For each line below that includes the string "project", show the whole line.

----- SOURCE DATA -----

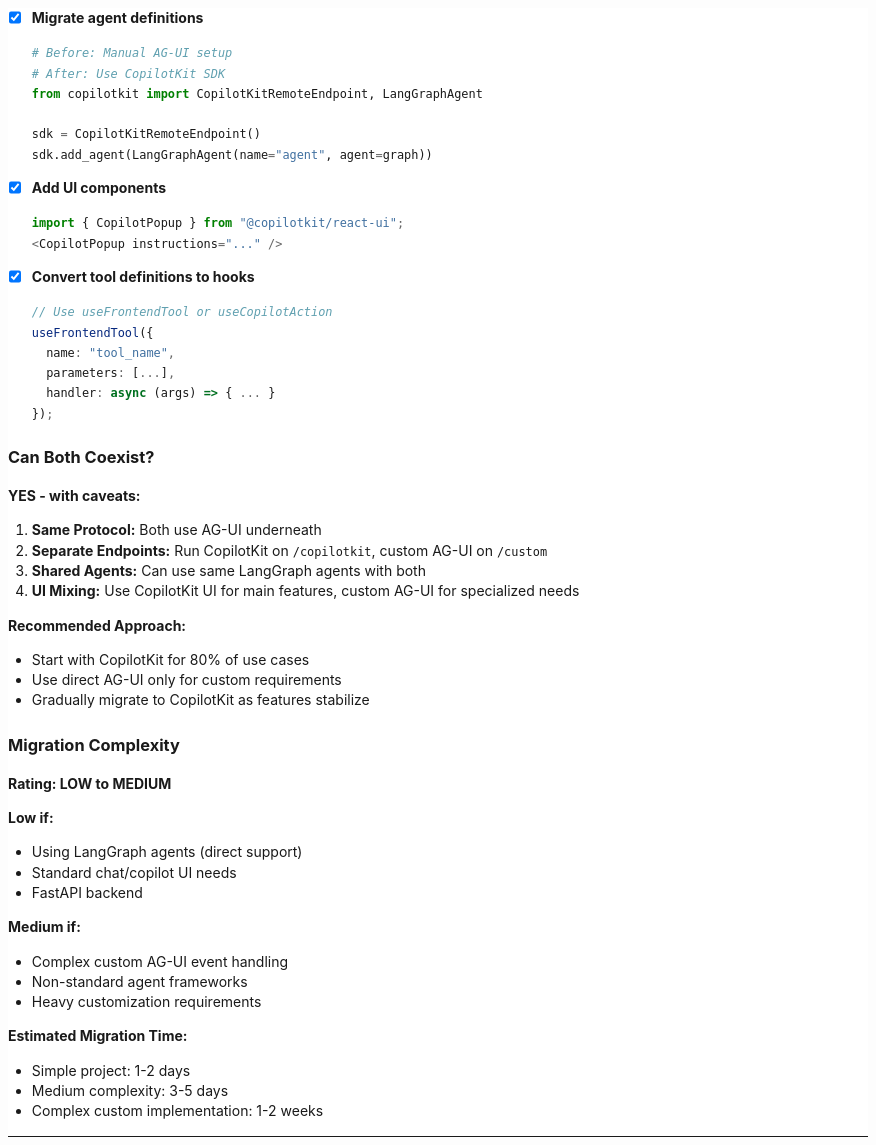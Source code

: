 - [x] **Migrate agent definitions**
  ```python
  # Before: Manual AG-UI setup
  # After: Use CopilotKit SDK
  from copilotkit import CopilotKitRemoteEndpoint, LangGraphAgent

  sdk = CopilotKitRemoteEndpoint()
  sdk.add_agent(LangGraphAgent(name="agent", agent=graph))
  ```

- [x] **Add UI components**
  ```typescript
  import { CopilotPopup } from "@copilotkit/react-ui";
  <CopilotPopup instructions="..." />
  ```

- [x] **Convert tool definitions to hooks**
  ```typescript
  // Use useFrontendTool or useCopilotAction
  useFrontendTool({
    name: "tool_name",
    parameters: [...],
    handler: async (args) => { ... }
  });
  ```

### Can Both Coexist?

**YES - with caveats:**

1. **Same Protocol:** Both use AG-UI underneath
2. **Separate Endpoints:** Run CopilotKit on `/copilotkit`, custom AG-UI on `/custom`
3. **Shared Agents:** Can use same LangGraph agents with both
4. **UI Mixing:** Use CopilotKit UI for main features, custom AG-UI for specialized needs

**Recommended Approach:**
- Start with CopilotKit for 80% of use cases
- Use direct AG-UI only for custom requirements
- Gradually migrate to CopilotKit as features stabilize

### Migration Complexity

**Rating: LOW to MEDIUM**

**Low if:**
- Using LangGraph agents (direct support)
- Standard chat/copilot UI needs
- FastAPI backend

**Medium if:**
- Complex custom AG-UI event handling
- Non-standard agent frameworks
- Heavy customization requirements

**Estimated Migration Time:**
- Simple project: 1-2 days
- Medium complexity: 3-5 days
- Complex custom implementation: 1-2 weeks

---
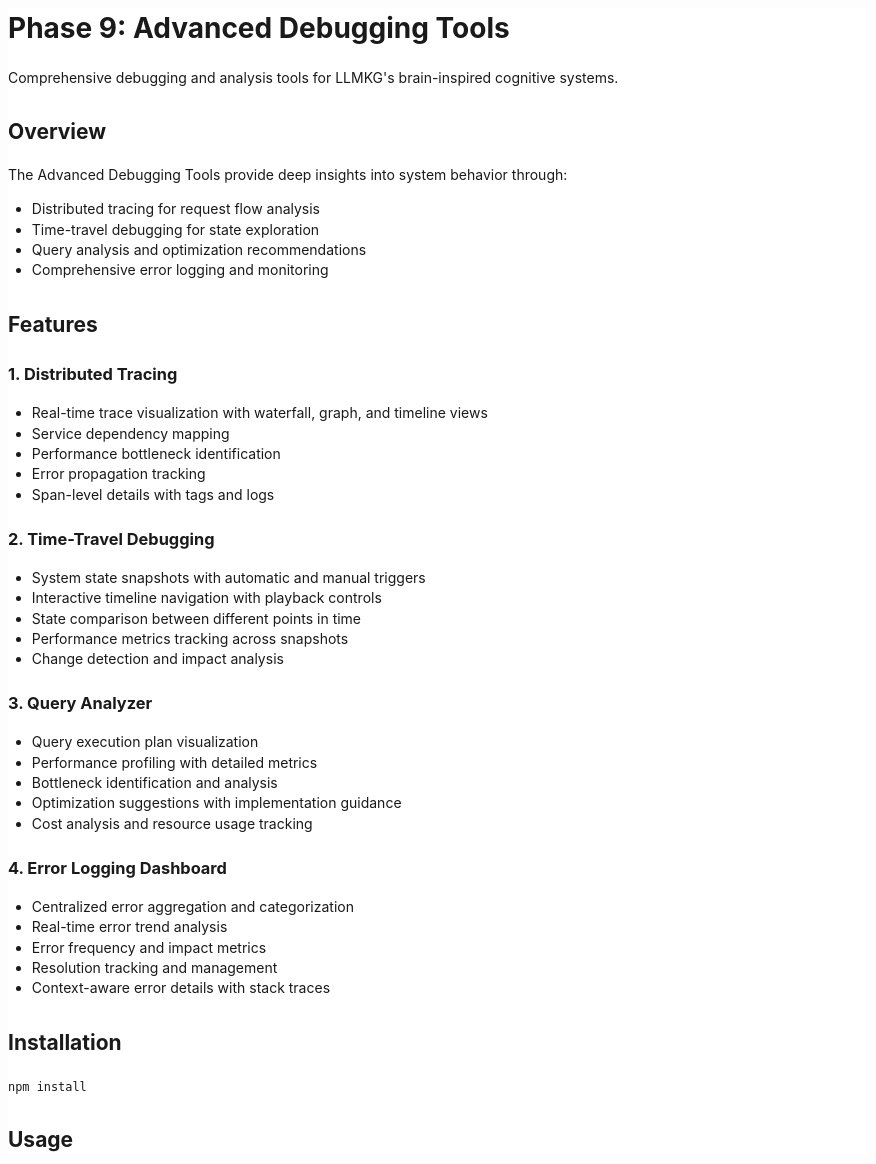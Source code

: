 # Phase 9: Advanced Debugging Tools

Comprehensive debugging and analysis tools for LLMKG's brain-inspired cognitive systems.

## Overview

The Advanced Debugging Tools provide deep insights into system behavior through:
- Distributed tracing for request flow analysis
- Time-travel debugging for state exploration
- Query analysis and optimization recommendations
- Comprehensive error logging and monitoring

## Features

### 1. Distributed Tracing
- Real-time trace visualization with waterfall, graph, and timeline views
- Service dependency mapping
- Performance bottleneck identification
- Error propagation tracking
- Span-level details with tags and logs

### 2. Time-Travel Debugging
- System state snapshots with automatic and manual triggers
- Interactive timeline navigation with playback controls
- State comparison between different points in time
- Performance metrics tracking across snapshots
- Change detection and impact analysis

### 3. Query Analyzer
- Query execution plan visualization
- Performance profiling with detailed metrics
- Bottleneck identification and analysis
- Optimization suggestions with implementation guidance
- Cost analysis and resource usage tracking

### 4. Error Logging Dashboard
- Centralized error aggregation and categorization
- Real-time error trend analysis
- Error frequency and impact metrics
- Resolution tracking and management
- Context-aware error details with stack traces

## Installation

```bash
npm install
```

## Usage
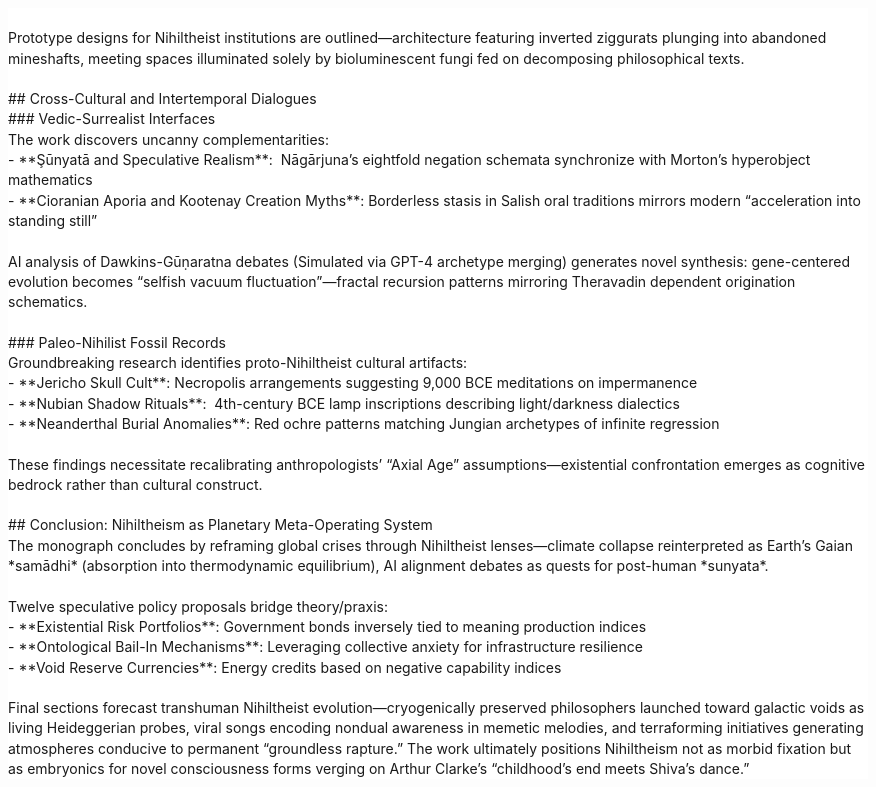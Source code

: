 \
Prototype designs for Nihiltheist institutions are outlined—architecture featuring inverted ziggurats plunging into abandoned mineshafts, meeting spaces illuminated solely by bioluminescent fungi fed on decomposing philosophical texts.   
\
\## Cross-Cultural and Intertemporal Dialogues   
\### Vedic-Surrealist Interfaces   
The work discovers uncanny complementarities:   
\- \*\*Şūnyatā and Speculative Realism\*\*:  Nāgārjuna’s eightfold negation schemata synchronize with Morton’s hyperobject mathematics   
\- \*\*Cioranian Aporia and Kootenay Creation Myths\*\*: Borderless stasis in Salish oral traditions mirrors modern “acceleration into standing still”   
\
AI analysis of Dawkins-Gūṇaratna debates (Simulated via GPT-4 archetype merging) generates novel synthesis: gene-centered evolution becomes “selfish vacuum fluctuation”—fractal recursion patterns mirroring Theravadin dependent origination schematics.   
\
\### Paleo-Nihilist Fossil Records   
Groundbreaking research identifies proto-Nihiltheist cultural artifacts:   
\- \*\*Jericho Skull Cult\*\*: Necropolis arrangements suggesting 9,000 BCE meditations on impermanence   
\- \*\*Nubian Shadow Rituals\*\*:  4th-century BCE lamp inscriptions describing light/darkness dialectics   
\- \*\*Neanderthal Burial Anomalies\*\*: Red ochre patterns matching Jungian archetypes of infinite regression   
\
These findings necessitate recalibrating anthropologists’ “Axial Age” assumptions—existential confrontation emerges as cognitive bedrock rather than cultural construct.   
\
\## Conclusion: Nihiltheism as Planetary Meta-Operating System   
The monograph concludes by reframing global crises through Nihiltheist lenses—climate collapse reinterpreted as Earth’s Gaian \*samādhi\* (absorption into thermodynamic equilibrium), AI alignment debates as quests for post-human \*sunyata\*.   
\
Twelve speculative policy proposals bridge theory/praxis:   
\- \*\*Existential Risk Portfolios\*\*: Government bonds inversely tied to meaning production indices   
\- \*\*Ontological Bail-In Mechanisms\*\*: Leveraging collective anxiety for infrastructure resilience   
\- \*\*Void Reserve Currencies\*\*: Energy credits based on negative capability indices   
\
Final sections forecast transhuman Nihiltheist evolution—cryogenically preserved philosophers launched toward galactic voids as living Heideggerian probes, viral songs encoding nondual awareness in memetic melodies, and terraforming initiatives generating atmospheres conducive to permanent “groundless rapture.” The work ultimately positions Nihiltheism not as morbid fixation but as embryonics for novel consciousness forms verging on Arthur Clarke’s “childhood’s end meets Shiva’s dance.”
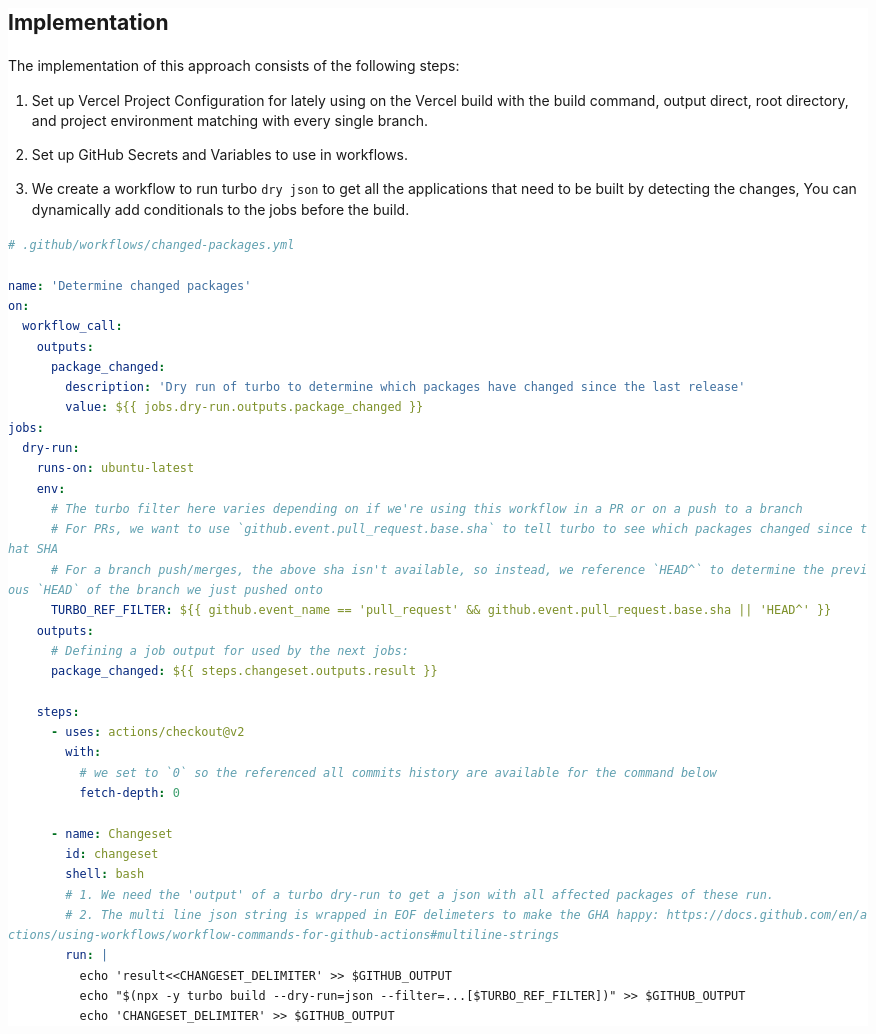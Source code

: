 
## Implementation

The implementation of this approach consists of the following steps:

1. Set up Vercel Project Configuration for lately using on the Vercel build with the build command, output direct, root directory, and project environment matching with every single branch.
    
2. Set up GitHub Secrets and Variables to use in workflows.
    
3. We create a workflow to run turbo `dry json` to get all the applications that need to be built by detecting the changes, You can dynamically add conditionals to the jobs before the build.
    

```yaml
# .github/workflows/changed-packages.yml

name: 'Determine changed packages'
on:
  workflow_call:
    outputs:
      package_changed:
        description: 'Dry run of turbo to determine which packages have changed since the last release'
        value: ${{ jobs.dry-run.outputs.package_changed }}
jobs:
  dry-run:
    runs-on: ubuntu-latest
    env:
      # The turbo filter here varies depending on if we're using this workflow in a PR or on a push to a branch
      # For PRs, we want to use `github.event.pull_request.base.sha` to tell turbo to see which packages changed since that SHA
      # For a branch push/merges, the above sha isn't available, so instead, we reference `HEAD^` to determine the previous `HEAD` of the branch we just pushed onto
      TURBO_REF_FILTER: ${{ github.event_name == 'pull_request' && github.event.pull_request.base.sha || 'HEAD^' }}
    outputs:
      # Defining a job output for used by the next jobs:
      package_changed: ${{ steps.changeset.outputs.result }}

    steps:
      - uses: actions/checkout@v2
        with:
          # we set to `0` so the referenced all commits history are available for the command below
          fetch-depth: 0

      - name: Changeset
        id: changeset
        shell: bash
        # 1. We need the 'output' of a turbo dry-run to get a json with all affected packages of these run.
        # 2. The multi line json string is wrapped in EOF delimeters to make the GHA happy: https://docs.github.com/en/actions/using-workflows/workflow-commands-for-github-actions#multiline-strings
        run: |
          echo 'result<<CHANGESET_DELIMITER' >> $GITHUB_OUTPUT
          echo "$(npx -y turbo build --dry-run=json --filter=...[$TURBO_REF_FILTER])" >> $GITHUB_OUTPUT
          echo 'CHANGESET_DELIMITER' >> $GITHUB_OUTPUT
```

-----

**YOUR RESPONSE:**
- Simple project: 1-2 days
1. Set up Vercel Project Configuration for lately using on the Vercel build with the build command, output direct, root directory, and project environment matching with every single branch.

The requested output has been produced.